Your instructions: Your answer should consist of the lines below that hold the word "included".

Record extracts:
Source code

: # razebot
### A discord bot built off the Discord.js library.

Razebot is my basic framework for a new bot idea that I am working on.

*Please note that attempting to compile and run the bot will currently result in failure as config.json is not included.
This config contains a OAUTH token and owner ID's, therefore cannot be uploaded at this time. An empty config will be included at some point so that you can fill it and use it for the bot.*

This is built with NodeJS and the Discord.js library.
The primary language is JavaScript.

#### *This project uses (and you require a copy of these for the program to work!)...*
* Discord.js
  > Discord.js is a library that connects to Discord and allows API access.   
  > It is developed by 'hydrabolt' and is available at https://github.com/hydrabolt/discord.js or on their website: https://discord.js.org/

Written solution:
*Please note that attempting to compile and run the bot will currently result in failure as config.json is not included.
This config contains a OAUTH token and owner ID's, therefore cannot be uploaded at this time. An empty config will be included at some point so that you can fill it and use it for the bot.*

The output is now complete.